## TASK GOAL
Your answer must be every line of the data that contains "problem".

## INFORMATION PROVIDED
*** Block opens ***
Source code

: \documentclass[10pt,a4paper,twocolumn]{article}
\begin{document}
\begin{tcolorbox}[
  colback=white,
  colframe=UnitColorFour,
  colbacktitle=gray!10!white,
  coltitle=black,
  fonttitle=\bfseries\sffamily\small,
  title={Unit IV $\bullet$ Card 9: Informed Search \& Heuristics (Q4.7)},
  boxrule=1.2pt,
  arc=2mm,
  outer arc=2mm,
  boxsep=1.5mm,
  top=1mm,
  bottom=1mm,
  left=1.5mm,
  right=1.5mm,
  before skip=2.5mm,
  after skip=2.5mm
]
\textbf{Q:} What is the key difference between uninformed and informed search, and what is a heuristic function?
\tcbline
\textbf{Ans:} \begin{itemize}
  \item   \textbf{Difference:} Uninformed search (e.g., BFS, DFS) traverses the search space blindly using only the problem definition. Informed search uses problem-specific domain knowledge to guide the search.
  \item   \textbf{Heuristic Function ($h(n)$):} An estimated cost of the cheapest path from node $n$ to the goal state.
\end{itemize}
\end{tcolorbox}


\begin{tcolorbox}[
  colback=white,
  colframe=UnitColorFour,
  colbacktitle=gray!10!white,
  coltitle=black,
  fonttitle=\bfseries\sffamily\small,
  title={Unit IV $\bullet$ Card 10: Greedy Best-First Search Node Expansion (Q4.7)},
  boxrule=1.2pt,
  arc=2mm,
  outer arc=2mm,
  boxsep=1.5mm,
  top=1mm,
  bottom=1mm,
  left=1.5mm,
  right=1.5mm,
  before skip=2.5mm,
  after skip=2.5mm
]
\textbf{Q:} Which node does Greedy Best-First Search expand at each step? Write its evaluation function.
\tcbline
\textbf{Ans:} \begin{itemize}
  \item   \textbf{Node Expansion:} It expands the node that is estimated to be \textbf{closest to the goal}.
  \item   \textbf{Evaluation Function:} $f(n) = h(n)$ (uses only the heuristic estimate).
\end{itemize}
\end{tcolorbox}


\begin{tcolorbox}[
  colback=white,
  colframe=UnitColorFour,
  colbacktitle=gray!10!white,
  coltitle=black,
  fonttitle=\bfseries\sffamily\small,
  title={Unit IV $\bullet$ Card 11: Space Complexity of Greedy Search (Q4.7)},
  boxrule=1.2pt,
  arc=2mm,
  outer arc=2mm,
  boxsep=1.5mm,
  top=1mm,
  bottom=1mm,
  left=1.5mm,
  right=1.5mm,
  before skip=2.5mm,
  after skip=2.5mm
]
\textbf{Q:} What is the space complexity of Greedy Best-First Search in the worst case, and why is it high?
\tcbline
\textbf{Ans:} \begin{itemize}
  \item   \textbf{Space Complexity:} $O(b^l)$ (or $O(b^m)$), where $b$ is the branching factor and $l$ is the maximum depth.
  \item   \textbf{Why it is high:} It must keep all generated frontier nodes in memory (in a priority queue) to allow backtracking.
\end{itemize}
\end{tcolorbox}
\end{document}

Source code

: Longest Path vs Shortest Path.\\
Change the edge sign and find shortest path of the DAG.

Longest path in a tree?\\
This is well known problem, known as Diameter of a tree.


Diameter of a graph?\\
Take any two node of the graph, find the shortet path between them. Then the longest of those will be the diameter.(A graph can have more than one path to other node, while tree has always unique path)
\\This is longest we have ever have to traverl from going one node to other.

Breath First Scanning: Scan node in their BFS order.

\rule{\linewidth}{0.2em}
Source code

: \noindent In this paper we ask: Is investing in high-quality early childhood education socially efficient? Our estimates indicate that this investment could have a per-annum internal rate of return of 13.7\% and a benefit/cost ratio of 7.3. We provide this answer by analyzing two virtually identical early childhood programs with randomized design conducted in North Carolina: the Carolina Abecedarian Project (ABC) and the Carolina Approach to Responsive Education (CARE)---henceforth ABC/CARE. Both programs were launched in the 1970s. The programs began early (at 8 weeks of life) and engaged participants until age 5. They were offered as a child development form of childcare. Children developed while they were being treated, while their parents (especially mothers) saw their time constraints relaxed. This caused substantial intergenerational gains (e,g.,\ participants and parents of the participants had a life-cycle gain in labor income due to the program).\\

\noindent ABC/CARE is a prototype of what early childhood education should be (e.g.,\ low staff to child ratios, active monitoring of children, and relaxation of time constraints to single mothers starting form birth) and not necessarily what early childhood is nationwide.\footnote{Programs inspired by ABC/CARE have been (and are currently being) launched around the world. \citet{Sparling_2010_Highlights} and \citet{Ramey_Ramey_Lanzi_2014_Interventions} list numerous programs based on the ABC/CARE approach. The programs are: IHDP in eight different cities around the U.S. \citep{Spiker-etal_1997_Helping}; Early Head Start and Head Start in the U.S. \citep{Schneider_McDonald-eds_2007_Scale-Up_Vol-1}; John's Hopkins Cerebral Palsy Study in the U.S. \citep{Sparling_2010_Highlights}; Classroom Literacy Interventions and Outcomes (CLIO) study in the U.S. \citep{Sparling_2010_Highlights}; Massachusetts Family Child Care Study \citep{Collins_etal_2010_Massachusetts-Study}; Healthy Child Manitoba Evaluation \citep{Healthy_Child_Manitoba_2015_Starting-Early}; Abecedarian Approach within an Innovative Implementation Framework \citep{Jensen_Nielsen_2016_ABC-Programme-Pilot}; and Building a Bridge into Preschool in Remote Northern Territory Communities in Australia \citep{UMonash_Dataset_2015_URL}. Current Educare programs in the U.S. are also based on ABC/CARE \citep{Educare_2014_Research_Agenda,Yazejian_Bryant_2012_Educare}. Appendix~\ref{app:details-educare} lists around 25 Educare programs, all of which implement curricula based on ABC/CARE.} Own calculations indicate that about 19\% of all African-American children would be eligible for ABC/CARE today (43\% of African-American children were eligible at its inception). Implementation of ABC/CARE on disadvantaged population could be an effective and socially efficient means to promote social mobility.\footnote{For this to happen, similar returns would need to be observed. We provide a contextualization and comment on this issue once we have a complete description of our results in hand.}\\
*** Block closes ***
## ANSWER BELOW
  \item   \textbf{Difference:} Uninformed search (e.g., BFS, DFS) traverses the search space blindly using only the problem definition. Informed search uses problem-specific domain knowledge to guide the search.
This is well known problem, known as Diameter of a tree.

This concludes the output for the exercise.